What this task involves —
Transcribe the records word for word, beginning with the first line and ending with the line that contains "### 2.1 Expo Go"; include nothing else.
= = = =
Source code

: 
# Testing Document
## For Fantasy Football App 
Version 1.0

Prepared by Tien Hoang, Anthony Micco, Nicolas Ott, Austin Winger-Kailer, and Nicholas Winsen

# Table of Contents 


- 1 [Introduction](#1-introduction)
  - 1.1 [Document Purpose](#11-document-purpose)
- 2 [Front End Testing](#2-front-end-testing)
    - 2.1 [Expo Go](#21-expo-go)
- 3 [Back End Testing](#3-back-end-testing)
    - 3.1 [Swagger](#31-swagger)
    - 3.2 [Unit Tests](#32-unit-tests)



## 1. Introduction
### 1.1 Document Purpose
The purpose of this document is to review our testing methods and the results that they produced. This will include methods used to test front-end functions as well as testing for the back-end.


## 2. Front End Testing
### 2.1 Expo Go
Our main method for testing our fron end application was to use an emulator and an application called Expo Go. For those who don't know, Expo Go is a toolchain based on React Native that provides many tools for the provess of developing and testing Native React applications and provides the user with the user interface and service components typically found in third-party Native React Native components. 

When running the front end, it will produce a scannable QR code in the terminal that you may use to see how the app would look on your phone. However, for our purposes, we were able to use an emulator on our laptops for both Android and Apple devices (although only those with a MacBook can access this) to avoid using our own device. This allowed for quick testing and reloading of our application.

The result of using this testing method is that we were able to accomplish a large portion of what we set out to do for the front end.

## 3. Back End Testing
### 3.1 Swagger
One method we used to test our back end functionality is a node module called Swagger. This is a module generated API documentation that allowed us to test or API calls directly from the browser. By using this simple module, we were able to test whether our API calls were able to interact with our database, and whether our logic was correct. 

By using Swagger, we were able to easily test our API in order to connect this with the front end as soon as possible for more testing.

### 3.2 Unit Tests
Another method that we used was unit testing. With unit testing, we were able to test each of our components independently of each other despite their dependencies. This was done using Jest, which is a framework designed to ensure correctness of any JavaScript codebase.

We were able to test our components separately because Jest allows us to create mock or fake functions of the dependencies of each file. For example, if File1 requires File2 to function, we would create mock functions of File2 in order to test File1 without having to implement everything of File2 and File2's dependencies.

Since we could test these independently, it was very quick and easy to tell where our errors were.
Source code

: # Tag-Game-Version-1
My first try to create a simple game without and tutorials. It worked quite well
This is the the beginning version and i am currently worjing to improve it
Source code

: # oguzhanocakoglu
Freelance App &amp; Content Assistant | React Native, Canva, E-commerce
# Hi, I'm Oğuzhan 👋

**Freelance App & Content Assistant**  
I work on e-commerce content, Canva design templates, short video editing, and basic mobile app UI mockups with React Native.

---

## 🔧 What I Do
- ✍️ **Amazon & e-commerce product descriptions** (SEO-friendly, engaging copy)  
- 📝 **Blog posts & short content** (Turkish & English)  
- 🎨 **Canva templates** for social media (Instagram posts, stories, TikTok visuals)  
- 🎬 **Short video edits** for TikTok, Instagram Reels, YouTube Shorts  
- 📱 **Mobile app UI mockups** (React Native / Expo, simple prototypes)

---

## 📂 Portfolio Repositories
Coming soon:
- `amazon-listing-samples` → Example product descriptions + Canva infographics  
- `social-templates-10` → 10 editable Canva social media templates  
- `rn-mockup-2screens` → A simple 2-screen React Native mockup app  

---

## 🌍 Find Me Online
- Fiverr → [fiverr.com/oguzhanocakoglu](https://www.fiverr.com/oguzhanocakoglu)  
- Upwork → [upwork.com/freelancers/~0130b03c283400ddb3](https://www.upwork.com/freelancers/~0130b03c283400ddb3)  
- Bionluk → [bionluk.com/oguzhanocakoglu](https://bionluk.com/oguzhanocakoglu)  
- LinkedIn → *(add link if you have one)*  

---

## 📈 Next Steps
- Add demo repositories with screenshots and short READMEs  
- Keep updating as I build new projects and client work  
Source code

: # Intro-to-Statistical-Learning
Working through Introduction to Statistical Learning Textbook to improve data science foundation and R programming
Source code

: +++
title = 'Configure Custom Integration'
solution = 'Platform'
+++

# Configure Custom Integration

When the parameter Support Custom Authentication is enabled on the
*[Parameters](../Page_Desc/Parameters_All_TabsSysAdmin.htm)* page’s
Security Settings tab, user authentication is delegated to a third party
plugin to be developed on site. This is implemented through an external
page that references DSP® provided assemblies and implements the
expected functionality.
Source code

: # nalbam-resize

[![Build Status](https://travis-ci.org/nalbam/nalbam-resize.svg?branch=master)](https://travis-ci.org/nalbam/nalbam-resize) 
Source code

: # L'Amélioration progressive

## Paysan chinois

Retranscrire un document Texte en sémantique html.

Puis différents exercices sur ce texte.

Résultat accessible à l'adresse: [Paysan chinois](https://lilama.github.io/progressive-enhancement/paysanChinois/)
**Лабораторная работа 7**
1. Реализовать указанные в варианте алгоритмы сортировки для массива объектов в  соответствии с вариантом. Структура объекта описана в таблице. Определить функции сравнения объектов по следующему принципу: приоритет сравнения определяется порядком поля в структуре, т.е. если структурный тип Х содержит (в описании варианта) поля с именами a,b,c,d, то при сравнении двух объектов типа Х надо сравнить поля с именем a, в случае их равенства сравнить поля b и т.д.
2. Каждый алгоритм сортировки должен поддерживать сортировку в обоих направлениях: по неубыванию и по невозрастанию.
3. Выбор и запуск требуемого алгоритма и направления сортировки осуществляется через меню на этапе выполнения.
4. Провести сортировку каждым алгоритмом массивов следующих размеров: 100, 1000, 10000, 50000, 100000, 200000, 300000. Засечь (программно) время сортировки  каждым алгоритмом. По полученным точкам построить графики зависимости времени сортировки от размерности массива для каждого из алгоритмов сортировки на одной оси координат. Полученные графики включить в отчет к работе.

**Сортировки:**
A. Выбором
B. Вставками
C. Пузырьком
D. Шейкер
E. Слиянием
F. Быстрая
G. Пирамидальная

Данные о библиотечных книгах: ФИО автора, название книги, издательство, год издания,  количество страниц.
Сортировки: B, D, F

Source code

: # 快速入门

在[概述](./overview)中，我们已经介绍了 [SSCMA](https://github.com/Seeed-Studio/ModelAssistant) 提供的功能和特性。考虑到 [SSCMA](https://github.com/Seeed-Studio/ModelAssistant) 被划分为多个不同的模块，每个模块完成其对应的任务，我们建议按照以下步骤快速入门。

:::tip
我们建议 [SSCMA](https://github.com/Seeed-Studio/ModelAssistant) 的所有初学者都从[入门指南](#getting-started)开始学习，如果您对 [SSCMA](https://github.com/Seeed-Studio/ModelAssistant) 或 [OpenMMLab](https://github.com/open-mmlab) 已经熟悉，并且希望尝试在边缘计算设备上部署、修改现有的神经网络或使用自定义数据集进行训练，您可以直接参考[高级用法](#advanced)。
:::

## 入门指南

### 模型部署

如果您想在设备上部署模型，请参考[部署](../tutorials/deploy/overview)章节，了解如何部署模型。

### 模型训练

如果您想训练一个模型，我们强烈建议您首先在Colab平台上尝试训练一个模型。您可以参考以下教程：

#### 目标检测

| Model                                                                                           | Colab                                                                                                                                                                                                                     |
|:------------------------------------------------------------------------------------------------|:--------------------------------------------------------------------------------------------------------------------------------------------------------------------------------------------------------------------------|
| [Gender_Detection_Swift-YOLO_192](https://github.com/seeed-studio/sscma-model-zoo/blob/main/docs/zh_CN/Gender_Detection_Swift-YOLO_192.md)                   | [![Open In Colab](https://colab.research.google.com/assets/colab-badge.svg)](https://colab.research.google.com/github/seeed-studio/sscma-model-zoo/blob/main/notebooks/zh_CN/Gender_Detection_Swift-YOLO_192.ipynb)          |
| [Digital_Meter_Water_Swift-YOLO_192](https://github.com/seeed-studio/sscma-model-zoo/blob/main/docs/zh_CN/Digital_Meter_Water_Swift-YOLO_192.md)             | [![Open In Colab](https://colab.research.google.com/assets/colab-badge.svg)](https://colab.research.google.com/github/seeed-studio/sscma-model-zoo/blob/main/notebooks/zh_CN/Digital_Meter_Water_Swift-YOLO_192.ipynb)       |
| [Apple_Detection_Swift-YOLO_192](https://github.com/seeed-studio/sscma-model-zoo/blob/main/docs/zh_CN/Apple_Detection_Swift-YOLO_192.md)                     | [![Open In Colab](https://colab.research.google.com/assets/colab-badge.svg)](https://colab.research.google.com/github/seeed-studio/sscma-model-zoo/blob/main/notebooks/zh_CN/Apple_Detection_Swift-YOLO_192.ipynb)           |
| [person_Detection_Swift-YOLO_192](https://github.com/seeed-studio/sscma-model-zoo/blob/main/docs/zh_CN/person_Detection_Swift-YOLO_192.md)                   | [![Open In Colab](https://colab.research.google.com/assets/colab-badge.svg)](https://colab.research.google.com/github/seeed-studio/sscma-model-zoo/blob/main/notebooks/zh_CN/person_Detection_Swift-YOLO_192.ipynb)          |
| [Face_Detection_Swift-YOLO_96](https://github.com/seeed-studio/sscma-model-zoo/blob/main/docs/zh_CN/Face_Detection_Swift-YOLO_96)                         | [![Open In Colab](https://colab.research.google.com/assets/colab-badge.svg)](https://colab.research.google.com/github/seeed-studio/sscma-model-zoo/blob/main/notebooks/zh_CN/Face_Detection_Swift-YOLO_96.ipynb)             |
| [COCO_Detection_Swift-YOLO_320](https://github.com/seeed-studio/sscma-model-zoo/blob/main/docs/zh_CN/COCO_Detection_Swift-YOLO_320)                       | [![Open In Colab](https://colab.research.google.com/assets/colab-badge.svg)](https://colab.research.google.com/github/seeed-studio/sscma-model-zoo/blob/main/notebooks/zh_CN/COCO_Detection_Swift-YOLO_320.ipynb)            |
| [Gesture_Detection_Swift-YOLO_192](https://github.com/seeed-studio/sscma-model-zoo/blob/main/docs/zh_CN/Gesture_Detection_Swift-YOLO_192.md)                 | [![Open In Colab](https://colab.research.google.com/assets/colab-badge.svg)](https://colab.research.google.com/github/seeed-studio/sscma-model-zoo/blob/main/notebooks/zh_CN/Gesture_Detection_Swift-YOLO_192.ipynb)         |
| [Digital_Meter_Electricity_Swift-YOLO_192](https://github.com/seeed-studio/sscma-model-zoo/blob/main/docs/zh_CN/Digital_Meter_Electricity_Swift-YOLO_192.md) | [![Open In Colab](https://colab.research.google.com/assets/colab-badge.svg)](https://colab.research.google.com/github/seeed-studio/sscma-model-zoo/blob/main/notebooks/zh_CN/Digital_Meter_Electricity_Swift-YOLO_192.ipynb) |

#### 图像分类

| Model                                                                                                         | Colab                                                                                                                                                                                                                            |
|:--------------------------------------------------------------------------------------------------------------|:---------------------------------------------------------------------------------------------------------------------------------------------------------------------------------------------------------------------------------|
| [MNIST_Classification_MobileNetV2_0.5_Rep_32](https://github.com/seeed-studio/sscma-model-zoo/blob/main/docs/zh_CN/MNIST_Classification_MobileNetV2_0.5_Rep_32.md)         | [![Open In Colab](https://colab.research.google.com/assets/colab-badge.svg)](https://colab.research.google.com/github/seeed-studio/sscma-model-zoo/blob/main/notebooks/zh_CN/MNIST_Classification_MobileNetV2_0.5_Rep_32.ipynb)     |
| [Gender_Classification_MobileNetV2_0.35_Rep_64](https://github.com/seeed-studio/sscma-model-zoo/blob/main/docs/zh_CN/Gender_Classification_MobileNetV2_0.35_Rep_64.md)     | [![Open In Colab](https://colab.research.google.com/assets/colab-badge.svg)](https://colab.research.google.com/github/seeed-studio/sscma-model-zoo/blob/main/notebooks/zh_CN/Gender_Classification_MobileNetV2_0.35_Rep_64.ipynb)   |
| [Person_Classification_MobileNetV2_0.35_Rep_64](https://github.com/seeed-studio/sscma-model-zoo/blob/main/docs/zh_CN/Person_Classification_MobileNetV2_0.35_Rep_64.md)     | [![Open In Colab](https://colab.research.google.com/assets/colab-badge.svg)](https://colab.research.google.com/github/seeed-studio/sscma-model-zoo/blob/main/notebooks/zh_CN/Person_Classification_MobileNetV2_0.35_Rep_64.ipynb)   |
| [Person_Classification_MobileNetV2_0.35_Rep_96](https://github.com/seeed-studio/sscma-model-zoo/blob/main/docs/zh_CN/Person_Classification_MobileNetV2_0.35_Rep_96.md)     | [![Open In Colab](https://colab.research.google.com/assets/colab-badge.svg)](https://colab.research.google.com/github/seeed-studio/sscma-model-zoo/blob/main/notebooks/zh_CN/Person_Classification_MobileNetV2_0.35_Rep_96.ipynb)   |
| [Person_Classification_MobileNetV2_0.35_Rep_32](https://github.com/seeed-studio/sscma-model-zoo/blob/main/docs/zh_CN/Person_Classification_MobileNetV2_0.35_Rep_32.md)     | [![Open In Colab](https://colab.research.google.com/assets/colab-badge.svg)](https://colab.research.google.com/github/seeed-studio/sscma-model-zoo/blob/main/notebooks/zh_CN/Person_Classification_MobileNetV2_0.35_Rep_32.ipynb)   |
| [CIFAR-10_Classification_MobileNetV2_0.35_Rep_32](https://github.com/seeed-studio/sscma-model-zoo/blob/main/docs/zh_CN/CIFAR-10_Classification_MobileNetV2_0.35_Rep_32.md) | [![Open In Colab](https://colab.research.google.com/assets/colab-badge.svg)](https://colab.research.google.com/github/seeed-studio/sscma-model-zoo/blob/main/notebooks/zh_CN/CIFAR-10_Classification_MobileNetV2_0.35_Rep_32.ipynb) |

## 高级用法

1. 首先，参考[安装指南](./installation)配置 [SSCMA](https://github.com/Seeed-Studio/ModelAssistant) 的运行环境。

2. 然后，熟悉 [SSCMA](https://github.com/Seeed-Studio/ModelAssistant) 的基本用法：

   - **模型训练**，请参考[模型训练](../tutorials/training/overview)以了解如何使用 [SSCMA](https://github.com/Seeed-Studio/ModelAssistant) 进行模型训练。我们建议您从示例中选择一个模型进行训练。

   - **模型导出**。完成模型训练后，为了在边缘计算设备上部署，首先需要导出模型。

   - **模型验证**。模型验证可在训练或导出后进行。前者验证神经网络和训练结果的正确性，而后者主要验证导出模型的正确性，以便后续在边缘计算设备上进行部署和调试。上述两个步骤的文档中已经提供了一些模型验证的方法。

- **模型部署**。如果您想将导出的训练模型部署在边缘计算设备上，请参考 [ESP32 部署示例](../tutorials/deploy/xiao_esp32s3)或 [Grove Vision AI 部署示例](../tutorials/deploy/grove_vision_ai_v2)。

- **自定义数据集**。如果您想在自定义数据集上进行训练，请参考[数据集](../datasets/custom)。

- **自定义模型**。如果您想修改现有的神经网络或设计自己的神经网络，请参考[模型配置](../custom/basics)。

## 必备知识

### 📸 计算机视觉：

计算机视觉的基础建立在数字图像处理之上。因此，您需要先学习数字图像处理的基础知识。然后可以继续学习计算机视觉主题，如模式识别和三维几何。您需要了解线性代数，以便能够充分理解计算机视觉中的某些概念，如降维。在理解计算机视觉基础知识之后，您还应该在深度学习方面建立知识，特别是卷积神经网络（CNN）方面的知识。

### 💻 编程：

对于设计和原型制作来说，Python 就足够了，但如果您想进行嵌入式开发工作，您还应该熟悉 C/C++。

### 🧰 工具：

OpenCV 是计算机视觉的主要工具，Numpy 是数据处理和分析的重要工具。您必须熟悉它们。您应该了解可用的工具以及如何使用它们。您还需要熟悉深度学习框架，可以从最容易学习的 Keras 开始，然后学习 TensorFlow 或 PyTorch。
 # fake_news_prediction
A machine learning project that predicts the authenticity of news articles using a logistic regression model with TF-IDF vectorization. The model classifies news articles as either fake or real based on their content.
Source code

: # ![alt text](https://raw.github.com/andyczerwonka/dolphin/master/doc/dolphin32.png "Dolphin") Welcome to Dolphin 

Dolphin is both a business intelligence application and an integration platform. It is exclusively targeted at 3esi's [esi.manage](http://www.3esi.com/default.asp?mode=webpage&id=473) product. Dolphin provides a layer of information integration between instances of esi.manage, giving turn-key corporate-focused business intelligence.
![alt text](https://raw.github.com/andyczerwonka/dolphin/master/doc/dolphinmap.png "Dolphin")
= = = =
Reply —
Source code

: 
# Testing Document
## For Fantasy Football App 
Version 1.0

Prepared by Tien Hoang, Anthony Micco, Nicolas Ott, Austin Winger-Kailer, and Nicholas Winsen

# Table of Contents 


- 1 [Introduction](#1-introduction)
  - 1.1 [Document Purpose](#11-document-purpose)
- 2 [Front End Testing](#2-front-end-testing)
    - 2.1 [Expo Go](#21-expo-go)
- 3 [Back End Testing](#3-back-end-testing)
    - 3.1 [Swagger](#31-swagger)
    - 3.2 [Unit Tests](#32-unit-tests)



## 1. Introduction
### 1.1 Document Purpose
The purpose of this document is to review our testing methods and the results that they produced. This will include methods used to test front-end functions as well as testing for the back-end.


## 2. Front End Testing
### 2.1 Expo Go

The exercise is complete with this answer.